» DATA SECTION
*** Begin section ***

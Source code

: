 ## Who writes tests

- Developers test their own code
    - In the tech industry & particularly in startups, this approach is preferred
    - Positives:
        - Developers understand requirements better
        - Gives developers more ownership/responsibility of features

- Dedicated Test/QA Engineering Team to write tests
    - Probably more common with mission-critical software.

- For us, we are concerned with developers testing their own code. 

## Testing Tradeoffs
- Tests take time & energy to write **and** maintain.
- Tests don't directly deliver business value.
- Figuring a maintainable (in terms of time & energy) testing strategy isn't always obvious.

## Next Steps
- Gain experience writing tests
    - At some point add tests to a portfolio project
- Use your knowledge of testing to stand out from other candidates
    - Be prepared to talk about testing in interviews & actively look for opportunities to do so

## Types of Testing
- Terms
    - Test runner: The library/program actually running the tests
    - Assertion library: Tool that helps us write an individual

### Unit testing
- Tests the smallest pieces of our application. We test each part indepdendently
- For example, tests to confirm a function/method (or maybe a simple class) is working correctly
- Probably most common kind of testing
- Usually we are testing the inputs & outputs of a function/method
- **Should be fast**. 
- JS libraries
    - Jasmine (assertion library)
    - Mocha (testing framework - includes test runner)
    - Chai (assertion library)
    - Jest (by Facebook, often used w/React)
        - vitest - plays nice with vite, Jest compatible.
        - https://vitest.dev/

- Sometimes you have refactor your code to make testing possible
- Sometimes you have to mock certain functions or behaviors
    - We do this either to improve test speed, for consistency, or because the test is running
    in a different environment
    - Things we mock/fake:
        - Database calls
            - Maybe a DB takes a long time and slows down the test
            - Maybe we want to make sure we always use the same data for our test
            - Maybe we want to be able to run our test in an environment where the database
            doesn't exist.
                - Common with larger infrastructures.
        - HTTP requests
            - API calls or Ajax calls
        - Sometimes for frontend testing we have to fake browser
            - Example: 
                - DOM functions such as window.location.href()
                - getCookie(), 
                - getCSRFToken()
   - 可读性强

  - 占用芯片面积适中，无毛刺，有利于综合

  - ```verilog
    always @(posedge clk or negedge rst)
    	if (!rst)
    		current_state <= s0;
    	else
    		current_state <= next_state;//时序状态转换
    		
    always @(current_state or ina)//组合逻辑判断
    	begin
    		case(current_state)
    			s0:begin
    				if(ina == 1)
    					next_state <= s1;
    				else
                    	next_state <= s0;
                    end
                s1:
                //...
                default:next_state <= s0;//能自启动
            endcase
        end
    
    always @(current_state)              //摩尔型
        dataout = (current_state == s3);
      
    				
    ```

*** End section ***

» HOW TO COMPLETE THIS TASK
Work through the material and count the lines containing "running". Answer with the number alone.

» ANSWER BOX
2